Alessio Cozzolino (Corriere della Sera)
La recherche de la fraîcheur pendant les journées étouffantes d’été est souvent perçue comme un acte de bon sens. Pourtant, une douche froide , à première vue rafraîchissante, peut se révéler être non seulement contre-productive, mais aussi potentiellement dangereuse . Dans cet article, nous allons explorer les mécanismes de la thermorégulation et comprendre pourquoi une douche froide, loin d’apporter du confort, peut parfois avoir l’effet inverse.
Le fonctionnement de notre corps
Notre corps est un système dynamique qui génère constamment de la chaleur. Même au repos, il produit de l’énergie, ce qui peut augmenter notre température corporelle d’environ 1°C par heure dans certaines conditions. Ce surplus de chaleur, s’il n’est pas dissipé, peut compromettre la santé de nos organes vitaux . C’est ici que la thermorégulation entre en jeu, un peu comme un radiateur qui dissipe la chaleur excédentaire. Le principal mécanisme de régulation est la convection , permettant à la chaleur de s’échapper à travers notre peau.
Le rôle du cerveau dans la thermorégulation
Lorsque la température de l’air augmente, notre cerveau active un ” termostat naturel “, localisé dans le cerveau hypothalamique . De là, une série de réponses physiologiques, comme la dilatation des vaisseaux sanguins et la sudation , commence, toutes deux essentielles pour nous aider à dissiper la chaleur. Mais alors, pourquoi une douche froide, à par exemple 15°C, pourrait-elle nuire à ce processus? En fait, alors que cela semble une réponse logique pour se rafraîchir, la vasoconstriction se produit sous l’effet du froid, réduisant le flux sanguin vers la surface de la peau et, par conséquent, diminuant notre capacité à évacuer la chaleur .
Une réaction paradoxale
Le résultat de cette réaction va à l’encontre des attentes : la chaleur finit par être piégée à l’intérieur du corps.

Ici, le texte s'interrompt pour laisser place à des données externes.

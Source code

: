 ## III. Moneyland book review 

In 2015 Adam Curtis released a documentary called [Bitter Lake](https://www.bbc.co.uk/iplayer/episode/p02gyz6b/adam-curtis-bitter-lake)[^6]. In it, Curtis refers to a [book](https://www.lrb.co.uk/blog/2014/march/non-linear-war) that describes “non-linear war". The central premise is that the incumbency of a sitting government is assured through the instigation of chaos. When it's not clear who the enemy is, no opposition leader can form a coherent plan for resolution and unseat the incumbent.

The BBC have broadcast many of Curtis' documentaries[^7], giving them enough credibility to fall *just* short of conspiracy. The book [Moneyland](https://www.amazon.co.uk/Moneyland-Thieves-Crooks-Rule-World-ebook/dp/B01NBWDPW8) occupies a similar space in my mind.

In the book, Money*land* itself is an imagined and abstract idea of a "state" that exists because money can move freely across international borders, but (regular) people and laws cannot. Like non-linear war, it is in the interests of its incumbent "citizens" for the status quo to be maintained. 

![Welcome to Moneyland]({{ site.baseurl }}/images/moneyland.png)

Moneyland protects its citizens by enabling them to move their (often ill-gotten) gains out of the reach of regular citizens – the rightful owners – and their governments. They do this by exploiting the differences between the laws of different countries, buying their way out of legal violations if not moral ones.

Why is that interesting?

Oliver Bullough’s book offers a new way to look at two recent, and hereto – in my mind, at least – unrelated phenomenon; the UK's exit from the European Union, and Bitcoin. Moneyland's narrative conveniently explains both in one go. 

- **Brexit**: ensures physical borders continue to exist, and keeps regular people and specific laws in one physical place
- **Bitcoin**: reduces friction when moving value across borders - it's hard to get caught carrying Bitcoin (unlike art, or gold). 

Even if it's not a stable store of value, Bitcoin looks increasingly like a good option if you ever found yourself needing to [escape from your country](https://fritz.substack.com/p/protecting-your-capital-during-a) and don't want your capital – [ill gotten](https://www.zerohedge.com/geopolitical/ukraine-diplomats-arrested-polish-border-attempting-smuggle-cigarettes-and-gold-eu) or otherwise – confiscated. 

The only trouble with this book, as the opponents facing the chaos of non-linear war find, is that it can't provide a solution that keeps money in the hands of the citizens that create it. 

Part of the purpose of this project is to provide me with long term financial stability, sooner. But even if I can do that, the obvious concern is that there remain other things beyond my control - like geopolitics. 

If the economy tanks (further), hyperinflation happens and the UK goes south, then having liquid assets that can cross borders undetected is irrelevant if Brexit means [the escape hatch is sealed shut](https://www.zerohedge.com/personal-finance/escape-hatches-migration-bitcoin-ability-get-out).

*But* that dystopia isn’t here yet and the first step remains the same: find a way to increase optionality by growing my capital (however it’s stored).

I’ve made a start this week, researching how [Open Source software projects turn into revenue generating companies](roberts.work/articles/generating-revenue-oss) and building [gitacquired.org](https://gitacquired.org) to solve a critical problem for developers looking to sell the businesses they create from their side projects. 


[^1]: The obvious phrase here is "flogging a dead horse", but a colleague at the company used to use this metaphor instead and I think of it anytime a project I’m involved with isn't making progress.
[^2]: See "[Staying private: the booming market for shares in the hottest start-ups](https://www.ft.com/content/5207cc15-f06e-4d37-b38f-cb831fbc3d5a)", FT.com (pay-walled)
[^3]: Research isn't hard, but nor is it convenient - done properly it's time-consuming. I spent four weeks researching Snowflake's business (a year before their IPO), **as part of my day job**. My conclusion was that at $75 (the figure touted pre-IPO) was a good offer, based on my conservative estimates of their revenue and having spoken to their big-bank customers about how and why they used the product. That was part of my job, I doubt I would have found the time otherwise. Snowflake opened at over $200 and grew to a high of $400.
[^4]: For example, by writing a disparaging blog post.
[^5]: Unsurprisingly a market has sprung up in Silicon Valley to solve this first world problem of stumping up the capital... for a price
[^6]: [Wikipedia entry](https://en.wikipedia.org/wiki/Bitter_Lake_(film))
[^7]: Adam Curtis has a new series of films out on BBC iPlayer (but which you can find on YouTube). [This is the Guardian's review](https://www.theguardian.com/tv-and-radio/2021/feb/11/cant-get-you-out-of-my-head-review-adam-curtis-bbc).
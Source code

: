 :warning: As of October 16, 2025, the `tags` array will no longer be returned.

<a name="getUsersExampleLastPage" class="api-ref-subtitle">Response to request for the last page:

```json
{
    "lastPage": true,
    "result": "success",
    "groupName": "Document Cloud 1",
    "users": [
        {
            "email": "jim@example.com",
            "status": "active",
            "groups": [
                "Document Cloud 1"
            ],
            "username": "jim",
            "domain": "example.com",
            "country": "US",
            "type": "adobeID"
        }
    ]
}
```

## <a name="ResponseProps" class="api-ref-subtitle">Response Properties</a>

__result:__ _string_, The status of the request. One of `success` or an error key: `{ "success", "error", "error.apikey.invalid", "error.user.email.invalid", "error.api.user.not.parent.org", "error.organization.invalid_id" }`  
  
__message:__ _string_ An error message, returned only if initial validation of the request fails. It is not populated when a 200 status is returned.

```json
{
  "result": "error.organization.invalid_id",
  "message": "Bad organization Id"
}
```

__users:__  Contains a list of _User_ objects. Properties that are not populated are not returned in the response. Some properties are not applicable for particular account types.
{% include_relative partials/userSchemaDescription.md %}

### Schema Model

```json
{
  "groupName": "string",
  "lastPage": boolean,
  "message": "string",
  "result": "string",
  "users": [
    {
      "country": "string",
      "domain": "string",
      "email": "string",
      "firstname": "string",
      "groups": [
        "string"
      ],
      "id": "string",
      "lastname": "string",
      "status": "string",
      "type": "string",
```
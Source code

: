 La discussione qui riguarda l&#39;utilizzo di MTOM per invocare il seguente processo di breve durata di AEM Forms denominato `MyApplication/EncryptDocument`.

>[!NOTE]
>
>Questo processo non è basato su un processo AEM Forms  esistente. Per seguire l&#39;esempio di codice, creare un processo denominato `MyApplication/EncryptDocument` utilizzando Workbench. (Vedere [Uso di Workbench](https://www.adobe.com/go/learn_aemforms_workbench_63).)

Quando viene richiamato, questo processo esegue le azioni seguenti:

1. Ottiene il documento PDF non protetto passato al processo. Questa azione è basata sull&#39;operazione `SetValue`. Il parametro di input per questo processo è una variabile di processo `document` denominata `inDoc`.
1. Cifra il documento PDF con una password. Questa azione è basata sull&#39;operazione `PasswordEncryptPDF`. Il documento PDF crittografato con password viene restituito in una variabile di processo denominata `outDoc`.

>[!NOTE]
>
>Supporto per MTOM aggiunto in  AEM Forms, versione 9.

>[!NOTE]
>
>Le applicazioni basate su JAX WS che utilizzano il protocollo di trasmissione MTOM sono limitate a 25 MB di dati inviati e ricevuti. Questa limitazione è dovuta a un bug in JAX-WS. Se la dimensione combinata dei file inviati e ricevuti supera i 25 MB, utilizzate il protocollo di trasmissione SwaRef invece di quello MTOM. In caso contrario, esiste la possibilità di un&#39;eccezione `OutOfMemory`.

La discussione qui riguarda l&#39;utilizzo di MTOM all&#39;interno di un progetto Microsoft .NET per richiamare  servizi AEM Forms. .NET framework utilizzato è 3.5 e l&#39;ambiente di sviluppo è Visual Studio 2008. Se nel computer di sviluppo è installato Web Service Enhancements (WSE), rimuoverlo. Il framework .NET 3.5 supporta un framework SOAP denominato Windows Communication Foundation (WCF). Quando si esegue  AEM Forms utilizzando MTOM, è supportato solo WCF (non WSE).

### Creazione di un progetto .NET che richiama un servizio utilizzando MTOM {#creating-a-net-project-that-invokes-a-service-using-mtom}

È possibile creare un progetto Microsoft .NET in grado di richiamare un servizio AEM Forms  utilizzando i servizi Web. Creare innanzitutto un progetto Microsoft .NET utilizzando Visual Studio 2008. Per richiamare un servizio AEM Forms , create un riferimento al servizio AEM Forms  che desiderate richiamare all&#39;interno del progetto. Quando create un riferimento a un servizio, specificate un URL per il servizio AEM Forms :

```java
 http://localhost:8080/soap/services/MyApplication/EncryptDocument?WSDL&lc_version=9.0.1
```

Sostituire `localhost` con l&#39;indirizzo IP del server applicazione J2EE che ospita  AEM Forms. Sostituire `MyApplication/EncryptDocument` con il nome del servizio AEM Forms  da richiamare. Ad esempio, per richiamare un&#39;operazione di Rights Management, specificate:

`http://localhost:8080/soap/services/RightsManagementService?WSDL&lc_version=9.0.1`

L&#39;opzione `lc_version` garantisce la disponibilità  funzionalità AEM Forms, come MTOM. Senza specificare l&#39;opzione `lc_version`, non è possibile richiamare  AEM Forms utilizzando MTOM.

Malgré la sensation de fraîcheur que l’on peut ressentir après une douche froide, cette démarche altère notre mécanisme de thermorégulation . Selon le professeur Adam Taylor , ce phénomène est trompeur. Au final, en environnement froid, pour conserver sa chaleur, le corps ne fait pas que rechercher un soulagement immédiat; il cherche à prévenir une perte substantielle de chaleur. De plus, le passage brusque d’un environnement chaud à un contact froid peut entraîner une augmentation de la pression artérielle . Cela pousse le cœur à fournir un effort supplémentaire pour faire circuler le sang, particulièrement préoccupant pour les personnes atteintes d’ hypertension ou ayant des antécédents de problèmes cardiovasculaires.
Ne pas négliger l’hygiène
Un autre aspect à considérer est celui de l’hygiène. Des dermatologues affirment que l’ eau froide est moins efficace pour éliminer les impuretés et le sébum de la peau. Selon les recommandations de Taylor, une douche ou un bain tiède, à environ 26-27°C , représente la meilleure option. À cette température, le corps peut dilater les vaisseaux sanguins afin de se refroidir sans activer des mécanismes de défense coûteux. Si une baisse de température est souhaitée, il est préférable de procéder progressivement , en immergeant une partie à la fois pour faciliter l’adaptation.
En conclusion, bien que l’envie de se plonger dans une douche froide pour échapper à la chaleur estivale puisse sembler instinctive, il est essentiel de considérer les effets thermorégulateurs et cardiovasculaires que cela peut engendrer. Un ajustement progressif de la température de l’eau, ainsi qu’une bonne compréhension des réponses de notre corps à la chaleur et au froid, peut non seulement optimisé notre confort , mais aussi préserver notre santé . Apprenez à écouter votre corps et privilégiez des solutions qui favorisent un équilibre optimal en toutes saisons.